The last dinner

Diners and staff say goodbye to the famous Four Seasons restaurant in New York, which has closed after 57 years

The Pool Room of the Four Seasons during the restaurant’s last night. PHOTO: NEW YORK TIMES

NEW YORK • It was business as usual last Saturday evening in the grand old guts of the Seagram Building in Midtown Manhattan, where the executive chef of the Four Seasons restaurant Pecko Zantilaveevan was overseeing the roasting of 102 ducks for dinner service.

But the chef, who has worked at the restaurant for the past 20 years, had nearly emptied his deep walk-in refrigerator, with not a raw bird in sight, and he would not be ordering more.

After 57 years, it was the restaurant's last night of dinner service in the building, more than a year after it became public that its lease would not be renewed.

"It's like attending a wake," Mr George Nettles, a first-time visitor to the restaurant, said as he finished a whisky sour by the host stand.

All week, diners had come to say goodbye, to sip one last martini at the bar, to split huge pink pompoms of cotton candy or, maybe, to hop into the pool for which the famed Pool Room is named.

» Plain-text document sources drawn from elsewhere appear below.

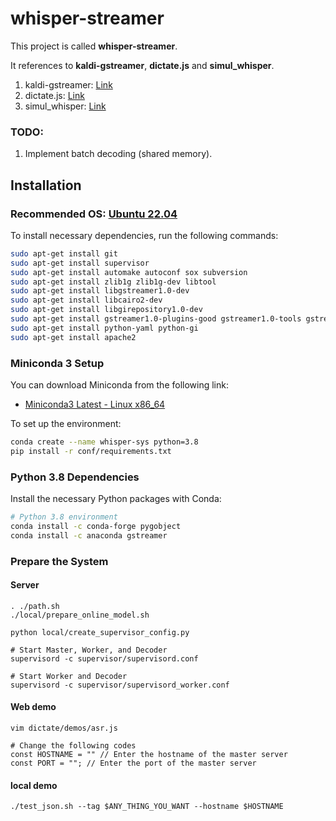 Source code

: # whisper-streamer

This project is called **whisper-streamer**.

It references to **kaldi-gstreamer**, **dictate.js** and **simul_whisper**.
1. kaldi-gstreamer: [Link](https://github.com/alumae/kaldi-gstreamer-server)
2. dictate.js: [Link](https://github.com/Kaljurand/dictate.js)
3. simul_whisper: [Link](https://github.com/backspacetg/simul_whisper)

### TODO:
1. Implement batch decoding (shared memory).

## Installation

### Recommended OS: [Ubuntu 22.04](https://www.ubuntu-tw.org/modules/tinyd0/)
To install necessary dependencies, run the following commands:

```bash
sudo apt-get install git
sudo apt-get install supervisor
sudo apt-get install automake autoconf sox subversion
sudo apt-get install zlib1g zlib1g-dev libtool
sudo apt-get install libgstreamer1.0-dev
sudo apt-get install libcairo2-dev
sudo apt-get install libgirepository1.0-dev
sudo apt-get install gstreamer1.0-plugins-good gstreamer1.0-tools gstreamer1.0-pulseaudio
sudo apt-get install python-yaml python-gi
sudo apt-get install apache2
```

### Miniconda 3 Setup

You can download Miniconda from the following link:

- [Miniconda3 Latest - Linux x86_64](https://repo.anaconda.com/miniconda/Miniconda3-latest-Linux-x86_64.sh)

To set up the environment:

```bash
conda create --name whisper-sys python=3.8
pip install -r conf/requirements.txt
```

### Python 3.8 Dependencies

Install the necessary Python packages with Conda:

```bash
# Python 3.8 environment
conda install -c conda-forge pygobject
conda install -c anaconda gstreamer
```

### Prepare the System
#### Server

```
. ./path.sh
./local/prepare_online_model.sh

python local/create_supervisor_config.py 

# Start Master, Worker, and Decoder
supervisord -c supervisor/supervisord.conf

# Start Worker and Decoder
supervisord -c supervisor/supervisord_worker.conf
```

#### Web demo
```
vim dictate/demos/asr.js

# Change the following codes
const HOSTNAME = "" // Enter the hostname of the master server
const PORT = ""; // Enter the port of the master server
```

#### local demo
```
./test_json.sh --tag $ANY_THING_YOU_WANT --hostname $HOSTNAME
```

Photos posted on Instagram showed a line of prominent chefs - Jean-Georges Vongerichten, Daniel Boulud, Thomas Keller, Michael White and Cesare Casella - wading in the water and kicking up their bare legs during a benefit Wednesday for Citymeals on Wheels.

Last Saturday, there was no fanfare, no grand toasts or speeches during the dinner rush. Instead, Mr Julian Niccolini and Mr Alex von Bidder, who took ownership of the restaurant in the late 1990s, were gliding across the restaurant, greeting regulars and posing for photos.

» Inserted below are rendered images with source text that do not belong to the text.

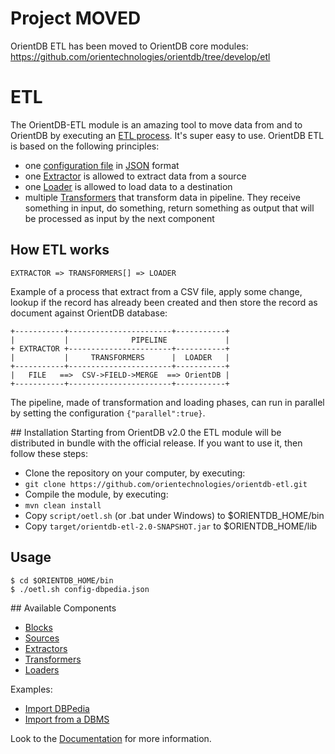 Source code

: # Project MOVED

OrientDB ETL has been moved to OrientDB core modules: https://github.com/orientechnologies/orientdb/tree/develop/etl

 






# ETL

The OrientDB-ETL module is an amazing tool to move data from and to OrientDB by executing an [ETL process](http://en.wikipedia.org/wiki/Extract,_transform,_load). It's super easy to use. OrientDB ETL is based on the following principles:
- one [configuration file](http://www.orientechnologies.com/docs/last/Configuration-File.html) in [JSON](http://en.wikipedia.org/wiki/JSON) format
- one [Extractor](http://www.orientechnologies.com/docs/last/Extractor.html) is allowed to extract data from a source
- one [Loader](http://www.orientechnologies.com/docs/last/Loader.html) is allowed to load data to a destination
- multiple [Transformers](http://www.orientechnologies.com/docs/last/Transformer.html) that transform data in pipeline. They receive something in input, do something, return something as output that will be processed as input by the next component

## How ETL works
```
EXTRACTOR => TRANSFORMERS[] => LOADER
```
Example of a process that extract from a CSV file, apply some change, lookup if the record has already been created and then store the record as document against OrientDB database:

```
+-----------+-----------------------+-----------+
|           |              PIPELINE             |
+ EXTRACTOR +-----------------------+-----------+
|           |     TRANSFORMERS      |  LOADER   |
+-----------+-----------------------+-----------+
|   FILE   ==>  CSV->FIELD->MERGE  ==> OrientDB |
+-----------+-----------------------+-----------+
```

The pipeline, made of transformation and loading phases, can run in parallel by setting the configuration ```{"parallel":true}```.

## Installation
Starting from OrientDB v2.0 the ETL module will be distributed in bundle with the official release. If you want to use it, then follow these steps:
- Clone the repository on your computer, by executing:
 - ```git clone https://github.com/orientechnologies/orientdb-etl.git```
- Compile the module, by executing:
 - ```mvn clean install```
- Copy ```script/oetl.sh``` (or .bat under Windows) to $ORIENTDB_HOME/bin
- Copy ```target/orientdb-etl-2.0-SNAPSHOT.jar``` to $ORIENTDB_HOME/lib

## Usage

```
$ cd $ORIENTDB_HOME/bin
$ ./oetl.sh config-dbpedia.json
```

## Available Components
- [Blocks](http://www.orientechnologies.com/docs/last/Block.html)
- [Sources](http://www.orientechnologies.com/docs/last/Source.html)
- [Extractors](http://www.orientechnologies.com/docs/last/Extractor.html)
- [Transformers](http://www.orientechnologies.com/docs/last/Transformer.html)
- [Loaders](http://www.orientechnologies.com/docs/last/Loader.html)

Examples:
- [Import DBPedia](http://www.orientechnologies.com/docs/last/Import-from-DBPedia.html)
- [Import from a DBMS](http://www.orientechnologies.com/docs/last/Import-from-DBMS.html)


Look to the [Documentation](http://www.orientechnologies.com/docs/last/Introduction.html) for more information.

In the kitchen, cooks signed one another's whites with black Sharpies while a server pocketed her second US$100 bill (S$135) tip of the evening. Sous chef Kala Sung, who is from South Korea, prepared a meal of pork ribs, beef bulgogi and fresh kimchi for the staff to eat after the second seating.

"I used the really ripe peaches in the walk-in to sweeten it, instead of sugar," she said, pointing at the gleaming red vat of kimchi.

"Because we might as well try and use up everything tonight."

Though the Four Seasons set a new bar for American fine dining when it opened in 1959, its legacy rests more on its extravagant tone, powerful clientele and striking modernist design than on its menu. The restaurant's interiors, designed by Ludwig Mies van der Rohe and Philip Johnson, are landmarks.

Mr Frank Bruni, a former restaurant critic for The New York Times, said in his 2007 review that the Four Seasons possessed "a stubborn magic", and last Saturday it stuck like glitter to skin.

A woman and a little girl danced in the hallway, giggling and twirling between the two dining rooms. At the bar, a man held a baby in a taffeta dress in one hand and a drink in the other. Former employees bought one another rounds and eulogised alongside nostalgic New Yorkers who had come here as children to celebrate birthdays and bar mitzvahs.

Architects Jesse Reiser and Nanako Umemoto were waiting for a table.

Mr Reiser said: "We love to sit in the Grill Room just for the proportion of it, the height..."

"And the beauty of the materials," Ms Umemoto added.

Ms Rachel Ann Reading, a graduate student in art history, came to sip a glass of champagne at the famous bar. She had arrived early, so she found a comfortable spot in the sanctum of the Four Seasons' ladies lounge and, while she waited for the bar to open, ate the slice of pizza she had smuggled into the restaurant in her purse.

Mr Niccolini and Mr von Bidder plan to reopen a new Four Seasons soon, in a nearby space on 52nd Street in Park Avenue. Mr Mario Carbone, Mr Rich Torrisi and Mr Jeff Zalaznick of Major Food Group will take over the lease of the storied space in the Seagram Building.

The contents of the restaurant will be auctioned this month. Some diners were already eyeing the branded plates and the Hans Wegner chairs in the Grill Room.

Despite the nostalgia in the air, it seemed not everyone knew it was time to say goodbye.

"I didn't know this was the last night," said a blonde woman in a full-length green gown, waiting for a friend by the coat check. "Isn't it always just like this?"